Living at the bottom of the heap…

The recently released Clear Capital (www.clearcapital.com) monthly Home Data Index™ (HDI) Market Report reported on the hottest real estate markets and the worst in the U.S. I guess I wasn’t expecting the Detroit area to be in the first bracket, but I also wasn’t thinking that we’d be the worst – the market that continues to have the highest devaluation of homes in America – but there we were.


Now, the Clear Capitol report defines the Detroit area market as Detroit, Livonia and Warren, so I guess there’s some wiggle room for me to say, “Yeah, but that’s not Milford.” But the point of the report is that our whole area continues to suffer home value declines. In the report the Detroit metro area is shown as suffering a 13.2% Quart over Quarter drop and a 12.6% Year over Year drop compared to 2010. The report also shows what they call the REO saturation point (the % of homes sold that are foreclosures) as 58% - the highest rate on the charts.

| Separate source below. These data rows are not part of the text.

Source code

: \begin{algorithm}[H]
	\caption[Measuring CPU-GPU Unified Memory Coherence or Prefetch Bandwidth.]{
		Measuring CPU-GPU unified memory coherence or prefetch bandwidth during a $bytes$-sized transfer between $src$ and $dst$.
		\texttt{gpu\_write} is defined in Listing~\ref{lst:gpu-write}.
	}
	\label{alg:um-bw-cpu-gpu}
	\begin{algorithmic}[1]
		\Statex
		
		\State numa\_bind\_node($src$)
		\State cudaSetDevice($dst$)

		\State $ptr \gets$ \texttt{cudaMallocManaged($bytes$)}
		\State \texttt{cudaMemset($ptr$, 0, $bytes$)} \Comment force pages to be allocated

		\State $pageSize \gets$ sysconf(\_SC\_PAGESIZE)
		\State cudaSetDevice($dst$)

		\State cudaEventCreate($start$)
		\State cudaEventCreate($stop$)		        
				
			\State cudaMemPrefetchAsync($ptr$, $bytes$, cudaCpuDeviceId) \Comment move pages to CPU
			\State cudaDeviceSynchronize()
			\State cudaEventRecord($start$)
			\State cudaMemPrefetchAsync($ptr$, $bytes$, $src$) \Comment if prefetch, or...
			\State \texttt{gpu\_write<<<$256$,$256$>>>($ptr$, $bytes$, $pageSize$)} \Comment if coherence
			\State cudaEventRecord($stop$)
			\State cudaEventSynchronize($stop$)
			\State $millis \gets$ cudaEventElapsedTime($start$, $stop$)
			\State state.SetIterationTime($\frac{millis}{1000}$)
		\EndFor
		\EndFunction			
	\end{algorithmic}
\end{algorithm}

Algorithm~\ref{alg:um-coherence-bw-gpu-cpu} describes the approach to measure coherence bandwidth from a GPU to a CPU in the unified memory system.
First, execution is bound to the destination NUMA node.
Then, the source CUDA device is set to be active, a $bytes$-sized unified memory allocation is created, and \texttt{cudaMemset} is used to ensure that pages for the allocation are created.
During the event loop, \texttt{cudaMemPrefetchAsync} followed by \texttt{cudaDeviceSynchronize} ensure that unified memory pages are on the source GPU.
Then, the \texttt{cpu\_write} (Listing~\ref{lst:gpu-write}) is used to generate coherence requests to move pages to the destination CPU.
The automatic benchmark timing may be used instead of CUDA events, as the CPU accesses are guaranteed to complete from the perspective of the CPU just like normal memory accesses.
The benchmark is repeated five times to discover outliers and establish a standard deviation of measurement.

The report continues: Midwest markets of Detroit, Cleveland and Columbus continue to be hit particularly hard, posting three of the largest quarterly price declines. The nationwide uptick in distressed home prices were absent in these three markets. REO saturation rates well above 40 and 50 percent (Detroit, 58.0%; Cleveland, 44.3%; Columbus, 45.6%) pushed these markets to double-digit quarter-over-quarter home price declines.


My own data out in my little market area tends to agree with the saturation percentage, at least in some of the markets that I cover. So far in June, the Highland market is running at 70% distressed sales (I define distressed as foreclosures and short sales, the majority of which are foreclosures right now). Milford is at 60% so far, with Commerce Township running at 50%, West Bloomfield at 48% and White Lake at 46%. However, the median sold values charts in most of those areas show an increase the last couple of months, which says that more expensive distressed homes are selling now.


The report talks of an average forecast value loss in the midsection of the country of about 8% for this year, as compared to double digit losses in the past and I think I can agree with that figure. We seem to be losing value at a slower rate this year. The bleeding hasn’t stopped, but it has slowed. Of course that could be that we’re running out of blood, too.


The report doesn’t try to explain the root causes of the continued decline other than some generalities about the auto industry problems and continued high unemployment rates in the rust-belt states. I’d certainly add that FUD (Fear, Uncertainty and Doubt) still reins in Michigan, even with Captain Sunshine as governor.


So here we are again – worst in the nation, again. At least we have no where else to go but up, once we stop falling.